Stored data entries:

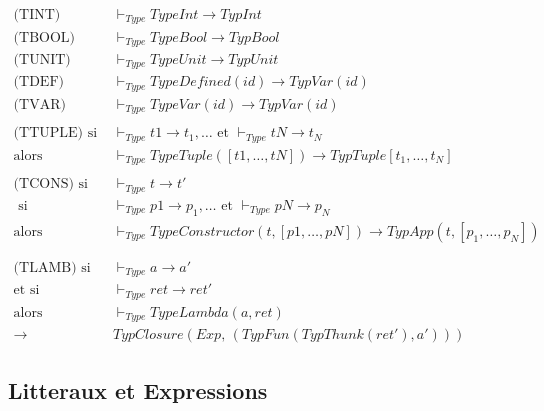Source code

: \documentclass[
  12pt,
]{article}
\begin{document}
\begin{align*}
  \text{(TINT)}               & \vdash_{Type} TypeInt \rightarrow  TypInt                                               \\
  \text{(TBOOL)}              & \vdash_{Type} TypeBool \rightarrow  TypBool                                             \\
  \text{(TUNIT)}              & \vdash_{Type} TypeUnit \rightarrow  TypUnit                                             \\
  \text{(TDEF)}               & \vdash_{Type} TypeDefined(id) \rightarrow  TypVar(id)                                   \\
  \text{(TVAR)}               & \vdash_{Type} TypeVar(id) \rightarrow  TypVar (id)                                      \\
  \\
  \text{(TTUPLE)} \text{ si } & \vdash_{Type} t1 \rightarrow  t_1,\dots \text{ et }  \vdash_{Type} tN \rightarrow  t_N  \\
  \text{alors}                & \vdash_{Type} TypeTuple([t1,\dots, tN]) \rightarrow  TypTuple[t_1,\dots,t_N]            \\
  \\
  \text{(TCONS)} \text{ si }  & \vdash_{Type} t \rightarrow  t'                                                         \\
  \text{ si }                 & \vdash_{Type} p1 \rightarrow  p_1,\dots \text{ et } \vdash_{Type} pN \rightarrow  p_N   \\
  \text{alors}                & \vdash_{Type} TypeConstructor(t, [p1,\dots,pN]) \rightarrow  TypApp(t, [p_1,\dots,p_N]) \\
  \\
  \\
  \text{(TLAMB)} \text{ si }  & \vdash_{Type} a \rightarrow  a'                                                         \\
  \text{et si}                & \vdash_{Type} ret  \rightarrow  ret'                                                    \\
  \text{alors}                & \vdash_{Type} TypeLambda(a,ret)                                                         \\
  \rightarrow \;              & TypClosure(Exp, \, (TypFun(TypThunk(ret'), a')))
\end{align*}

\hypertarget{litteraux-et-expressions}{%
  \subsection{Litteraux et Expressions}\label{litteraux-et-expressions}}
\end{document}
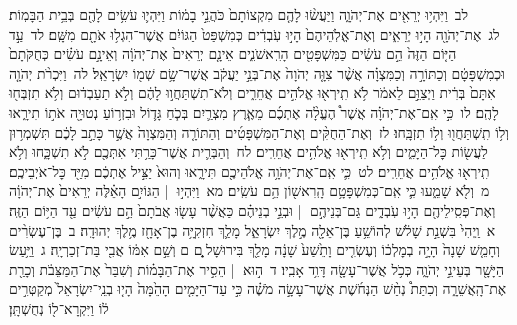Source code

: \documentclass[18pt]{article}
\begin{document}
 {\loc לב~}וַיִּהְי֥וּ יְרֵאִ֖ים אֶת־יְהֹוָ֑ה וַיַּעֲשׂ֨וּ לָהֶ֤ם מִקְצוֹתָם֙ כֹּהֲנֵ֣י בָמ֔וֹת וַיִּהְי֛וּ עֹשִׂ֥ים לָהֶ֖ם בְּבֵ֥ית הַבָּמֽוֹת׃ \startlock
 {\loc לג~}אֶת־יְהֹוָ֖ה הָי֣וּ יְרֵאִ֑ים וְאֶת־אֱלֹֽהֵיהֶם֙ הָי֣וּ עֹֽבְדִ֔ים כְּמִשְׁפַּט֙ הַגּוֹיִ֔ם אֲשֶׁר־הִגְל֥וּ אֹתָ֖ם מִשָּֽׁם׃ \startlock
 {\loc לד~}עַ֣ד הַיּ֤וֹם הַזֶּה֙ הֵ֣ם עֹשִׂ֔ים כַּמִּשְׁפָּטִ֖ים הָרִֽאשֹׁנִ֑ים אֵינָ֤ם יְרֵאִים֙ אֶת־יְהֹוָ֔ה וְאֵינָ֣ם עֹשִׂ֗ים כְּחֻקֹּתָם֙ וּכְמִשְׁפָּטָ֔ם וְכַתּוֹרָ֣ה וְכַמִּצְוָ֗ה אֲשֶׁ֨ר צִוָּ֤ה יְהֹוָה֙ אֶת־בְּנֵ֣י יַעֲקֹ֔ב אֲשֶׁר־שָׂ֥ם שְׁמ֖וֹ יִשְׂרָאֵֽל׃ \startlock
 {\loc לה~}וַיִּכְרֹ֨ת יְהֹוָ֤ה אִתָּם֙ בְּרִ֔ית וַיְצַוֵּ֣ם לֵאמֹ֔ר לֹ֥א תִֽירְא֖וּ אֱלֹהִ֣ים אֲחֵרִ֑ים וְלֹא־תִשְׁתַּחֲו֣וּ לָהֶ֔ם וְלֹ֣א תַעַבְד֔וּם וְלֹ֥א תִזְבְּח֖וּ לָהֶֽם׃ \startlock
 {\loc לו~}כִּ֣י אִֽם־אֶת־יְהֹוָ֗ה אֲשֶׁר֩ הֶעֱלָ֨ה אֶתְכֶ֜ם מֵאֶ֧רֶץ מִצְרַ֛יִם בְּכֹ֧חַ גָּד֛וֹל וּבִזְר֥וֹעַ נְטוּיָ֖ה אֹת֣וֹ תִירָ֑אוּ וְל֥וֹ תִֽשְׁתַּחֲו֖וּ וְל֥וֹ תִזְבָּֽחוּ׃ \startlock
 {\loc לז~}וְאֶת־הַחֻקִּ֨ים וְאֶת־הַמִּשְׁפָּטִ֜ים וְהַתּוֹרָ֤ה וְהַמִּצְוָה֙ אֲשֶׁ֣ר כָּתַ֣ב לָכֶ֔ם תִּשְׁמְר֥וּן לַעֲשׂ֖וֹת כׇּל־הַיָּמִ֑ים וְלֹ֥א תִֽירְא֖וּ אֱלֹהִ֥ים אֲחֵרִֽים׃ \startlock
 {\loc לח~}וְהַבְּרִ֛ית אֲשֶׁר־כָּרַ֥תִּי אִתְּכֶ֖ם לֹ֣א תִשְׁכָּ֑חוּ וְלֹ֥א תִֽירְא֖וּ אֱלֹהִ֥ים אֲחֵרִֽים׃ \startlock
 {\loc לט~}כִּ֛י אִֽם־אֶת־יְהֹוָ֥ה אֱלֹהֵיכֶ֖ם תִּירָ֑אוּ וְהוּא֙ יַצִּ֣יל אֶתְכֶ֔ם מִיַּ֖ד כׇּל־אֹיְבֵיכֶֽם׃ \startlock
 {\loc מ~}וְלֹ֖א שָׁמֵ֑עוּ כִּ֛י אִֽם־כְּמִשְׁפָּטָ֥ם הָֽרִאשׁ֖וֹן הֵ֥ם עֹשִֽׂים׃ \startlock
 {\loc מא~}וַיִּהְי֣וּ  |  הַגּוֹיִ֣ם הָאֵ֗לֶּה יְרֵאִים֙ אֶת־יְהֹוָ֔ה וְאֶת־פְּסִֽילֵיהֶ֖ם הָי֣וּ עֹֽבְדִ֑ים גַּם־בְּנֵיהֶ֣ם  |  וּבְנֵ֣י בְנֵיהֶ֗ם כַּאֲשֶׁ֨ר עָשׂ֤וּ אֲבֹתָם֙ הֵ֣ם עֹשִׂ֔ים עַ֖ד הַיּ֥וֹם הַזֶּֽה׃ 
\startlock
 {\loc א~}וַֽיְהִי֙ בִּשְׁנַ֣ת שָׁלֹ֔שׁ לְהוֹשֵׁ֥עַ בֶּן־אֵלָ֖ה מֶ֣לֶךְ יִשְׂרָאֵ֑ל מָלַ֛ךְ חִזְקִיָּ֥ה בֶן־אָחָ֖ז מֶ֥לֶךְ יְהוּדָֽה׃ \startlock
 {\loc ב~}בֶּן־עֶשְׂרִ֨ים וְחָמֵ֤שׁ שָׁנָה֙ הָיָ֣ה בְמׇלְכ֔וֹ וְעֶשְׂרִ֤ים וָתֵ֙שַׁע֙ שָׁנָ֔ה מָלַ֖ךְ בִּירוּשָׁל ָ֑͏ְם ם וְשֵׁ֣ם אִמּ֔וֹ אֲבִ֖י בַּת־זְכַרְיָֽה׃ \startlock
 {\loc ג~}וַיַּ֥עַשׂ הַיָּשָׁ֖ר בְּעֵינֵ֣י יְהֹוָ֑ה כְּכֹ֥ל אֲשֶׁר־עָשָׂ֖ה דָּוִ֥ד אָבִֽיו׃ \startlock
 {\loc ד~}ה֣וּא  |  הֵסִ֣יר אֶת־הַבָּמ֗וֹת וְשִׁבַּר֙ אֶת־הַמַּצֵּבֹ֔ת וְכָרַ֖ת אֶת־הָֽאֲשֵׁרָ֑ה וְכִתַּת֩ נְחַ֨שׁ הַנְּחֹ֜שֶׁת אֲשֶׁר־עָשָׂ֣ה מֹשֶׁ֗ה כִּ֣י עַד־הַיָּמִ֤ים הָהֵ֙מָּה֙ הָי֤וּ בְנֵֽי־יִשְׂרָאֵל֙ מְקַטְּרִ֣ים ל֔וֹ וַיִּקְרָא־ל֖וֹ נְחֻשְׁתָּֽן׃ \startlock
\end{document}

• [WORK REQUIRED]: Reproduce exactly the line that contains "אֲבִ֖י בַּת־זְכַרְיָֽה׃ \startlock" together with each line after it to the end of the entries; include no other lines.

• [RESULT BELOW]:
 {\loc ב~}בֶּן־עֶשְׂרִ֨ים וְחָמֵ֤שׁ שָׁנָה֙ הָיָ֣ה בְמׇלְכ֔וֹ וְעֶשְׂרִ֤ים וָתֵ֙שַׁע֙ שָׁנָ֔ה מָלַ֖ךְ בִּירוּשָׁל ָ֑͏ְם ם וְשֵׁ֣ם אִמּ֔וֹ אֲבִ֖י בַּת־זְכַרְיָֽה׃ \startlock
 {\loc ג~}וַיַּ֥עַשׂ הַיָּשָׁ֖ר בְּעֵינֵ֣י יְהֹוָ֑ה כְּכֹ֥ל אֲשֶׁר־עָשָׂ֖ה דָּוִ֥ד אָבִֽיו׃ \startlock
 {\loc ד~}ה֣וּא  |  הֵסִ֣יר אֶת־הַבָּמ֗וֹת וְשִׁבַּר֙ אֶת־הַמַּצֵּבֹ֔ת וְכָרַ֖ת אֶת־הָֽאֲשֵׁרָ֑ה וְכִתַּת֩ נְחַ֨שׁ הַנְּחֹ֜שֶׁת אֲשֶׁר־עָשָׂ֣ה מֹשֶׁ֗ה כִּ֣י עַד־הַיָּמִ֤ים הָהֵ֙מָּה֙ הָי֤וּ בְנֵֽי־יִשְׂרָאֵל֙ מְקַטְּרִ֣ים ל֔וֹ וַיִּקְרָא־ל֖וֹ נְחֻשְׁתָּֽן׃ \startlock
\end{document}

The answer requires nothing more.